Plain-text document sources
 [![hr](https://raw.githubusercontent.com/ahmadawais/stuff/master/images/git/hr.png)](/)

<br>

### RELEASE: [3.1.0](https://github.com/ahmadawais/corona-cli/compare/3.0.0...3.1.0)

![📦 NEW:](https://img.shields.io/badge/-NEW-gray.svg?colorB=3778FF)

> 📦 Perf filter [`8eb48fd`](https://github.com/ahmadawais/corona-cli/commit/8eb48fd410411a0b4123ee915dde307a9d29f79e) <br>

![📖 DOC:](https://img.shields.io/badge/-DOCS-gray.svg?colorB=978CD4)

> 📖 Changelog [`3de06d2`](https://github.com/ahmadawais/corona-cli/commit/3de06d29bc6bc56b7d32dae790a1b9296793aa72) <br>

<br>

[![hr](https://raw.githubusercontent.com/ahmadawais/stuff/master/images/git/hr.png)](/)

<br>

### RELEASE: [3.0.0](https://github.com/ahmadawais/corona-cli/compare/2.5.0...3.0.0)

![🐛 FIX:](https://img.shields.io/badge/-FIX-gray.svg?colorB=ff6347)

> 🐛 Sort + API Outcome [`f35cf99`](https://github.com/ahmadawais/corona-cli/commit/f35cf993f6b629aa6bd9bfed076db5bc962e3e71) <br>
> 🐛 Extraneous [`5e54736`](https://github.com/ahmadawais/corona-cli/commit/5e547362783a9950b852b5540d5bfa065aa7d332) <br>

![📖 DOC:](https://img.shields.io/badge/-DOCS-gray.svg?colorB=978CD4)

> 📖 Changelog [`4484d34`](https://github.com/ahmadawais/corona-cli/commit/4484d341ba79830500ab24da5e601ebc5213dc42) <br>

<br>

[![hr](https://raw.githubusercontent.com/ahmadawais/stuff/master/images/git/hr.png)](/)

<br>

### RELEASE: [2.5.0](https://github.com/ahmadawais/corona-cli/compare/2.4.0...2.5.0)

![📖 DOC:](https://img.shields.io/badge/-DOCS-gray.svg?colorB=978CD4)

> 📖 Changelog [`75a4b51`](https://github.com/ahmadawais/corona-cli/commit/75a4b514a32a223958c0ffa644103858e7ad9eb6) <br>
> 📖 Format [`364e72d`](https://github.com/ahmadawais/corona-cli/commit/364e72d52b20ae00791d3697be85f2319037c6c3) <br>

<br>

▶ _Exercise details_
Every entry above must be returned word for word.

▶ _Answer section_
 [![hr](https://raw.githubusercontent.com/ahmadawais/stuff/master/images/git/hr.png)](/)

<br>

### RELEASE: [3.1.0](https://github.com/ahmadawais/corona-cli/compare/3.0.0...3.1.0)

![📦 NEW:](https://img.shields.io/badge/-NEW-gray.svg?colorB=3778FF)

> 📦 Perf filter [`8eb48fd`](https://github.com/ahmadawais/corona-cli/commit/8eb48fd410411a0b4123ee915dde307a9d29f79e) <br>

![📖 DOC:](https://img.shields.io/badge/-DOCS-gray.svg?colorB=978CD4)

> 📖 Changelog [`3de06d2`](https://github.com/ahmadawais/corona-cli/commit/3de06d29bc6bc56b7d32dae790a1b9296793aa72) <br>

<br>

[![hr](https://raw.githubusercontent.com/ahmadawais/stuff/master/images/git/hr.png)](/)

<br>

### RELEASE: [3.0.0](https://github.com/ahmadawais/corona-cli/compare/2.5.0...3.0.0)

![🐛 FIX:](https://img.shields.io/badge/-FIX-gray.svg?colorB=ff6347)

> 🐛 Sort + API Outcome [`f35cf99`](https://github.com/ahmadawais/corona-cli/commit/f35cf993f6b629aa6bd9bfed076db5bc962e3e71) <br>
> 🐛 Extraneous [`5e54736`](https://github.com/ahmadawais/corona-cli/commit/5e547362783a9950b852b5540d5bfa065aa7d332) <br>

![📖 DOC:](https://img.shields.io/badge/-DOCS-gray.svg?colorB=978CD4)

> 📖 Changelog [`4484d34`](https://github.com/ahmadawais/corona-cli/commit/4484d341ba79830500ab24da5e601ebc5213dc42) <br>

<br>

[![hr](https://raw.githubusercontent.com/ahmadawais/stuff/master/images/git/hr.png)](/)

<br>

### RELEASE: [2.5.0](https://github.com/ahmadawais/corona-cli/compare/2.4.0...2.5.0)

![📖 DOC:](https://img.shields.io/badge/-DOCS-gray.svg?colorB=978CD4)

> 📖 Changelog [`75a4b51`](https://github.com/ahmadawais/corona-cli/commit/75a4b514a32a223958c0ffa644103858e7ad9eb6) <br>
> 📖 Format [`364e72d`](https://github.com/ahmadawais/corona-cli/commit/364e72d52b20ae00791d3697be85f2319037c6c3) <br>

<br>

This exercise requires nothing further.